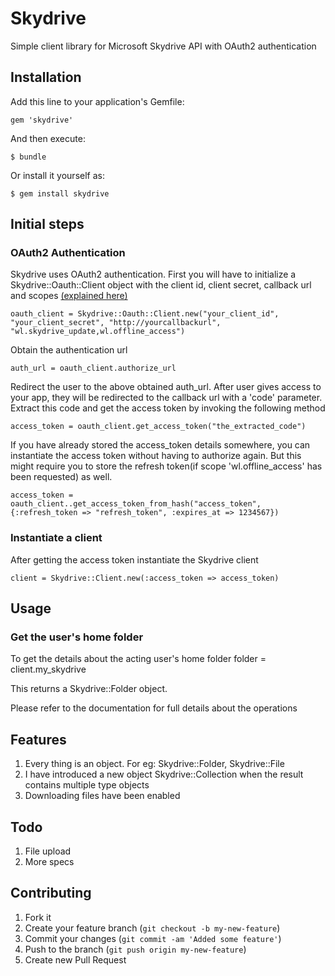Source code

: # Skydrive

Simple client library for Microsoft Skydrive API with OAuth2 authentication

## Installation

Add this line to your application's Gemfile:

    gem 'skydrive'

And then execute:

    $ bundle

Or install it yourself as:

    $ gem install skydrive

## Initial steps

### OAuth2 Authentication

  Skydrive uses OAuth2 authentication. First you will have to initialize a Skydrive::Oauth::Client object with the client id, client secret, callback url and scopes [(explained here)](http://msdn.microsoft.com/en-us/library/live/hh243646.aspx)

    oauth_client = Skydrive::Oauth::Client.new("your_client_id", "your_client_secret", "http://yourcallbackurl", "wl.skydrive_update,wl.offline_access")

  Obtain the authentication url

    auth_url = oauth_client.authorize_url

  Redirect the user to the above obtained auth_url. After user gives access to your app, they will be redirected to the callback url with a 'code' parameter. Extract this code and get the access token by invoking the following method

    access_token = oauth_client.get_access_token("the_extracted_code")

  If you have already stored the access_token details somewhere, you can instantiate the access token without having to authorize again. But this might require you to store the refresh token(if scope 'wl.offline_access' has been requested) as well.

    access_token = oauth_client..get_access_token_from_hash("access_token", {:refresh_token => "refresh_token", :expires_at => 1234567})


### Instantiate a client

  After getting the access token instantiate the Skydrive client

    client = Skydrive::Client.new(:access_token => access_token)

## Usage

### Get the user's home folder

  To get the details about the acting user's home folder
    folder = client.my_skydrive

  This returns a Skydrive::Folder object.

  Please refer to the documentation for full details about the operations

## Features

1. Every thing is an object. For eg: Skydrive::Folder, Skydrive::File
2. I have introduced a new object Skydrive::Collection when the result contains multiple type objects
3. Downloading files have been enabled

## Todo

1. File upload
2. More specs

## Contributing

1. Fork it
2. Create your feature branch (`git checkout -b my-new-feature`)
3. Commit your changes (`git commit -am 'Added some feature'`)
4. Push to the branch (`git push origin my-new-feature`)
5. Create new Pull Request
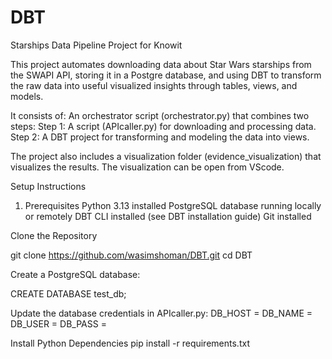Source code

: # DBT
Starships Data Pipeline Project for Knowit

This project automates downloading data about Star Wars starships from the SWAPI API, storing it in a Postgre database, and using DBT to transform the raw data into useful visualized insights through tables, views, and models. 

It consists of:
An orchestrator script (orchestrator.py) that combines two steps:
Step 1: A script (APIcaller.py) for downloading and processing data.
Step 2: A DBT project for transforming and modeling the data into views.

 The project also includes a visualization folder (evidence_visualization) that visualizes the results. The visualization can be open from VScode. 

Setup Instructions
1. Prerequisites
Python 3.13 installed
PostgreSQL database running locally or remotely
DBT CLI installed (see DBT installation guide)
Git installed

Clone the Repository

git clone https://github.com/wasimshoman/DBT.git
cd DBT

Create a PostgreSQL database:

CREATE DATABASE test_db;


Update the database credentials in APIcaller.py:
DB_HOST = 
DB_NAME = 
DB_USER = 
DB_PASS = 

Install Python Dependencies
pip install -r requirements.txt
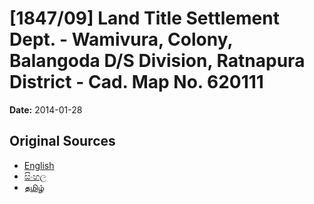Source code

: # [1847/09] Land Title Settlement Dept. - Wamivura, Colony, Balangoda D/S Division, Ratnapura District - Cad. Map No. 620111

**Date:** 2014-01-28

## Original Sources

- [English](https://documents.gov.lk/view/extra-gazettes/2014/1/1847-09_E.pdf)
- [සිංහල](https://documents.gov.lk/view/extra-gazettes/2014/1/1847-09_S.pdf)
- [தமிழ்](https://documents.gov.lk/view/extra-gazettes/2014/1/1847-09_T.pdf)
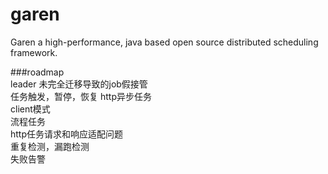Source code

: # garen
Garen a high-performance, java based open source distributed scheduling framework.

###roadmap  
leader 未完全迁移导致的job假接管  
任务触发，暂停，恢复
http异步任务  
client模式  
流程任务  
http任务请求和响应适配问题  
重复检测，漏跑检测  
失败告警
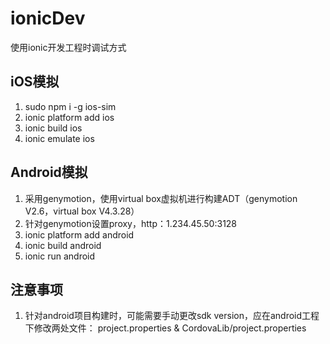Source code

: # ionicDev
使用ionic开发工程时调试方式

## iOS模拟
1. sudo npm i -g ios-sim
2. ionic platform add ios
3. ionic build ios
4. ionic emulate ios

## Android模拟
1. 采用genymotion，使用virtual box虚拟机进行构建ADT（genymotion V2.6，virtual box V4.3.28）
2. 针对genymotion设置proxy，http：1.234.45.50:3128
3. ionic platform add android
4. ionic build android
5. ionic run android

## 注意事项
1. 针对android项目构建时，可能需要手动更改sdk version，应在android工程下修改两处文件： project.properties & CordovaLib/project.properties
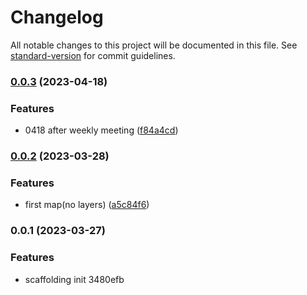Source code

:# Changelog

All notable changes to this project will be documented in this file. See [standard-version](https://github.com/conventional-changelog/standard-version) for commit guidelines.

### [0.0.3](https://github.com/2binfront/vue-ts-ol/compare/v0.0.2...v0.0.3) (2023-04-18)


### Features

* 0418 after weekly meeting ([f84a4cd](https://github.com/2binfront/vue-ts-ol/commit/f84a4cd13674cf6c7aa16d9a68ad6a71c9205f47))

### [0.0.2](https://github.com/2binfront/vue-ts-ol/compare/v0.0.1...v0.0.2) (2023-03-28)


### Features

* first map(no layers) ([a5c84f6](https://github.com/2binfront/vue-ts-ol/commit/a5c84f6aea620b5dc3d7261e40ea8c2e13703900))

### 0.0.1 (2023-03-27)


### Features

* scaffolding init 3480efb

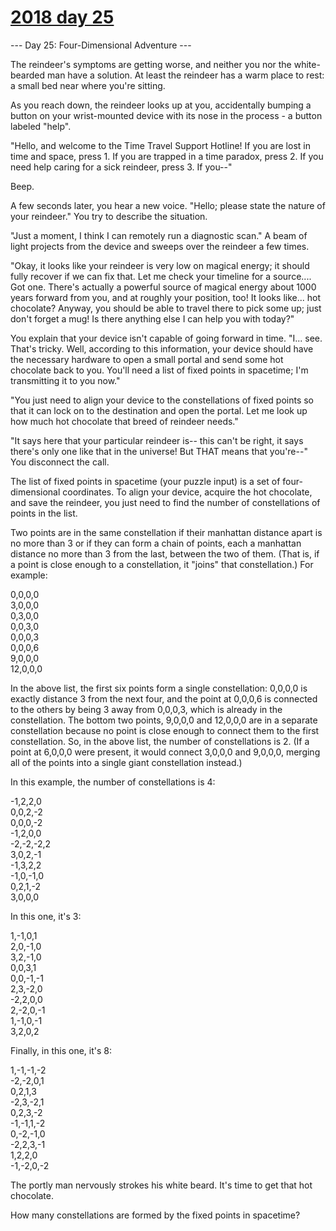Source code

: # [2018 day 25](https://adventofcode.com/2018/day/25)

--- Day 25: Four-Dimensional Adventure ---

The reindeer's symptoms are getting worse, and neither you nor the white-bearded man have a solution. At least the reindeer has a warm place to rest: a small bed near where you're sitting.



As you reach down, the reindeer looks up at you, accidentally bumping a button on your wrist-mounted device with its nose in the process - a button labeled "help".



"Hello, and welcome to the Time Travel Support Hotline! If you are lost in time and space, press 1. If you are trapped in a time paradox, press 2. If you need help caring for a sick reindeer, press 3. If you--"



Beep.



A few seconds later, you hear a new voice. "Hello; please state the nature of your reindeer." You try to describe the situation.



"Just a moment, I think I can remotely run a diagnostic scan." A beam of light projects from the device and sweeps over the reindeer a few times.



"Okay, it looks like your reindeer is very low on magical energy; it should fully recover if we can fix that.  Let me check your timeline for a source.... Got one. There's actually a powerful source of magical energy about 1000 years forward from you, and at roughly your position, too!  It looks like... hot chocolate?  Anyway, you should be able to travel there to pick some up; just don't forget a mug!  Is there anything else I can help you with today?"



You explain that your device isn't capable of going forward in time.  "I... see. That's tricky. Well, according to this information, your device should have the necessary hardware to open a small portal and send some hot chocolate back to you. You'll need a list of fixed points in spacetime; I'm transmitting it to you now."



"You just need to align your device to the constellations of fixed points so that it can lock on to the destination and open the portal. Let me look up how much hot chocolate that breed of reindeer needs."



"It says here that your particular reindeer is-- this can't be right, it says there's only one like that in the universe!  But THAT means that you're--" You disconnect the call.



The list of fixed points in spacetime (your puzzle input) is a set of four-dimensional coordinates. To align your device, acquire the hot chocolate, and save the reindeer, you just need to find the number of constellations of points in the list.



Two points are in the same constellation if their manhattan distance apart is no more than 3 or if they can form a chain of points, each a manhattan distance no more than 3 from the last, between the two of them. (That is, if a point is close enough to a constellation, it "joins" that constellation.) For example:



0,0,0,0\
 3,0,0,0\
 0,3,0,0\
 0,0,3,0\
 0,0,0,3\
 0,0,0,6\
 9,0,0,0\
12,0,0,0



In the above list, the first six points form a single constellation: 0,0,0,0 is exactly distance 3 from the next four, and the point at 0,0,0,6 is connected to the others by being 3 away from 0,0,0,3, which is already in the constellation. The bottom two points, 9,0,0,0 and 12,0,0,0 are in a separate constellation because no point is close enough to connect them to the first constellation.  So, in the above list, the number of constellations is 2.  (If a point at 6,0,0,0 were present, it would connect 3,0,0,0 and 9,0,0,0, merging all of the points into a single giant constellation instead.)



In this example, the number of constellations is 4:



-1,2,2,0\
0,0,2,-2\
0,0,0,-2\
-1,2,0,0\
-2,-2,-2,2\
3,0,2,-1\
-1,3,2,2\
-1,0,-1,0\
0,2,1,-2\
3,0,0,0



In this one, it's 3:



1,-1,0,1\
2,0,-1,0\
3,2,-1,0\
0,0,3,1\
0,0,-1,-1\
2,3,-2,0\
-2,2,0,0\
2,-2,0,-1\
1,-1,0,-1\
3,2,0,2



Finally, in this one, it's 8:



1,-1,-1,-2\
-2,-2,0,1\
0,2,1,3\
-2,3,-2,1\
0,2,3,-2\
-1,-1,1,-2\
0,-2,-1,0\
-2,2,3,-1\
1,2,2,0\
-1,-2,0,-2



The portly man nervously strokes his white beard. It's time to get that hot chocolate.



How many constellations are formed by the fixed points in spacetime?



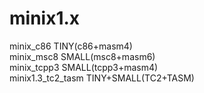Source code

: # minix1.x
minix_c86 TINY(c86+masm4)  
minix_msc8 SMALL(msc8+masm6)  
minix_tcpp3 SMALL(tcpp3+masm4)  
minix1.3_tc2_tasm TINY+SMALL(TC2+TASM)  

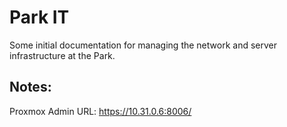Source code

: # Park IT

Some initial documentation for managing the network and server infrastructure at the Park.

## Notes:
Proxmox Admin URL: https://10.31.0.6:8006/
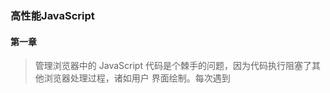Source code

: ### 高性能JavaScript

#### 第一章

> 管理浏览器中的 JavaScript 代码是个棘手的问题，因为代码执行阻塞了其他浏览器处理过程，诸如用户 界面绘制。每次遇到<script>标签，页面必须停下来等待代码下载(如果是外部的)并执行，然后再继续处 理页面其他部分

- 将所有<script>标签放置在页面的底部，紧靠 body 关闭标签</body>的上方。此法可以保证页面在脚本 运行之前完成解析
- 将脚本成组打包 
- 使用非阻塞方式下载 JavaScript  
  - 为<script>标签添加 defer 属性 
  - 动态创建<script>元素，用它下载并执行代码  
  - 用 XHR 对象下载代码，并注入到页面中 





#### 第二章 

> 数据存储位置可以对代码整体性能产生重要影响

- 直接量
- 变量
- 数组项
- 对象成员

1.直接量和局部变量访问速度非常快，数组项和对象成员需要更长时间

2.局部变量比域外变量快，因为它位于作用域链的第一个对象中。变量在作用域链中的位置越深，访问所需的时间就越长。全局变量总是最慢的，因为它们总是位于作用域链的最后一环

3.避免使用 with 表达式，因为它改变了运行期上下文的作用域链。而且应当小心对待 try-catch 表达式的 catch 子句，因为它具有同样效果。 

4.嵌套对象成员会造成重大性能影响，尽量少用

5.一个属性或方法在原形链中的位置越深，访问它的速度就越慢



#### 提高方法

- 将经常使用的变量、数组项、域外变量存入局部变量中

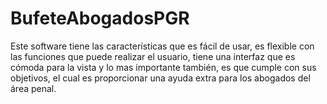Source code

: # BufeteAbogadosPGR
Este software tiene las características que es fácil de usar, es flexible con las funciones que puede realizar el usuario, tiene una interfaz que es cómoda para la vista y lo mas importante también, es que cumple con sus objetivos, el cual es proporcionar una ayuda extra para los abogados del área penal.
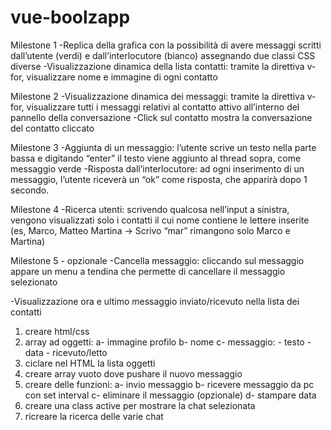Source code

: # vue-boolzapp


Milestone 1
-Replica della grafica con la possibilità di avere messaggi scritti dall’utente (verdi) e dall’interlocutore (bianco) assegnando due classi CSS diverse
-Visualizzazione dinamica della lista contatti: tramite la direttiva v-for, visualizzare nome e immagine di ogni contatto

Milestone 2
-Visualizzazione dinamica dei messaggi: tramite la direttiva v-for, visualizzare tutti i messaggi relativi al contatto attivo all’interno del pannello della conversazione
-Click sul contatto mostra la conversazione del contatto cliccato

Milestone 3
-Aggiunta di un messaggio: l’utente scrive un testo nella parte bassa e digitando “enter” il testo viene aggiunto al thread sopra, come messaggio verde
-Risposta dall’interlocutore: ad ogni inserimento di un messaggio, l’utente riceverà un “ok” come risposta, che apparirà dopo 1 secondo.

Milestone 4
-Ricerca utenti: scrivendo qualcosa nell’input a sinistra, vengono visualizzati solo i contatti il cui nome contiene le lettere inserite (es, Marco, Matteo Martina -> Scrivo “mar” rimangono solo Marco e Martina)

Milestone 5 - opzionale
-Cancella messaggio: cliccando sul messaggio appare un menu a tendina che permette di cancellare il messaggio selezionato

-Visualizzazione ora e ultimo messaggio inviato/ricevuto nella lista dei contatti 


1. creare html/css
2. array ad oggetti:
  a- immagine profilo
  b- nome
  c- messaggio:
              - testo
              - data
              - ricevuto/letto
3. ciclare nel HTML la lista oggetti 
4. creare array vuoto dove pushare il nuovo messaggio
5. creare delle funzioni:
  a- invio messaggio
  b- ricevere messaggio da pc con set interval
  c- eliminare il messaggio (opzionale)
  d- stampare data
6. creare una class active per mostrare la chat selezionata
7. ricreare la ricerca delle varie chat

▶ [WORK INSTRUCTIONS] Write out every line from the data above that includes "library".

▶ [WRITTEN ANSWER]
Simple client library for Microsoft Skydrive API with OAuth2 authentication
  Skydrive uses OAuth2 authentication. First you will have to initialize a Skydrive::Oauth::Client object with the client id, client secret, callback url and scopes [(explained here)](http://msdn.microsoft.com/en-us/library/live/hh243646.aspx)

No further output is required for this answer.